### Exercise instructions:
What lines in this listing contain the string "test"? Report each one by copying it.

### Provided data:
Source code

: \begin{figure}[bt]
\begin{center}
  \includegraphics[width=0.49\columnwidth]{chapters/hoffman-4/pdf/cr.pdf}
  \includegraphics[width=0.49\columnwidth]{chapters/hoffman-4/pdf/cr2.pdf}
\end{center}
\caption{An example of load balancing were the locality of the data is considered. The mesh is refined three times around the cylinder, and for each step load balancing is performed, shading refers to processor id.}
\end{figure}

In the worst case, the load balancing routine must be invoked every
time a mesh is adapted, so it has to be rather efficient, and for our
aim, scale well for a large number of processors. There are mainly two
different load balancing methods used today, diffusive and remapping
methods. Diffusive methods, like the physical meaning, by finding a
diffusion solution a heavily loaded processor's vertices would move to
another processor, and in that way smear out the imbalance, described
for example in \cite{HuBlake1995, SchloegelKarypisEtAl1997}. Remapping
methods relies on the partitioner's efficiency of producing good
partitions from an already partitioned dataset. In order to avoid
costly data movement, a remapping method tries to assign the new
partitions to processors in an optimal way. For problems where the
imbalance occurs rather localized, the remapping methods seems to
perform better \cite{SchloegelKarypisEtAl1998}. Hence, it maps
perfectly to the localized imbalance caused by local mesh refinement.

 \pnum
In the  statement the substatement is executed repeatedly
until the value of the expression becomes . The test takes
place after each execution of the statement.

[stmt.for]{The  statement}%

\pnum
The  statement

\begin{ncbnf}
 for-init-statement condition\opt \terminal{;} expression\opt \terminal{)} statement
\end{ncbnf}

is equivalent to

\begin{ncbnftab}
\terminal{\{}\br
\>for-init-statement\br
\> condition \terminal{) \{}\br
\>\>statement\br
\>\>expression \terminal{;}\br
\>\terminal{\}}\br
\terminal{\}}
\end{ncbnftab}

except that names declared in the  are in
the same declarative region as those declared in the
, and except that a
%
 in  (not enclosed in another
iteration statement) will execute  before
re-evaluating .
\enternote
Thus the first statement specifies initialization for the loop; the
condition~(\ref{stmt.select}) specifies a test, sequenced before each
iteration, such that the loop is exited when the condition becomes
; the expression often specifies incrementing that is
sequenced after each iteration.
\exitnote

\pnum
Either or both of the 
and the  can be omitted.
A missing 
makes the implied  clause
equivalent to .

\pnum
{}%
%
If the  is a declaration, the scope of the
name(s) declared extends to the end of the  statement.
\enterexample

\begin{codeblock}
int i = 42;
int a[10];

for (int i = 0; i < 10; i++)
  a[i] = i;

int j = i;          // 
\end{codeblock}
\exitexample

### Result of the task:
until the value of the expression becomes . The test takes
condition~(\ref{stmt.select}) specifies a test, sequenced before each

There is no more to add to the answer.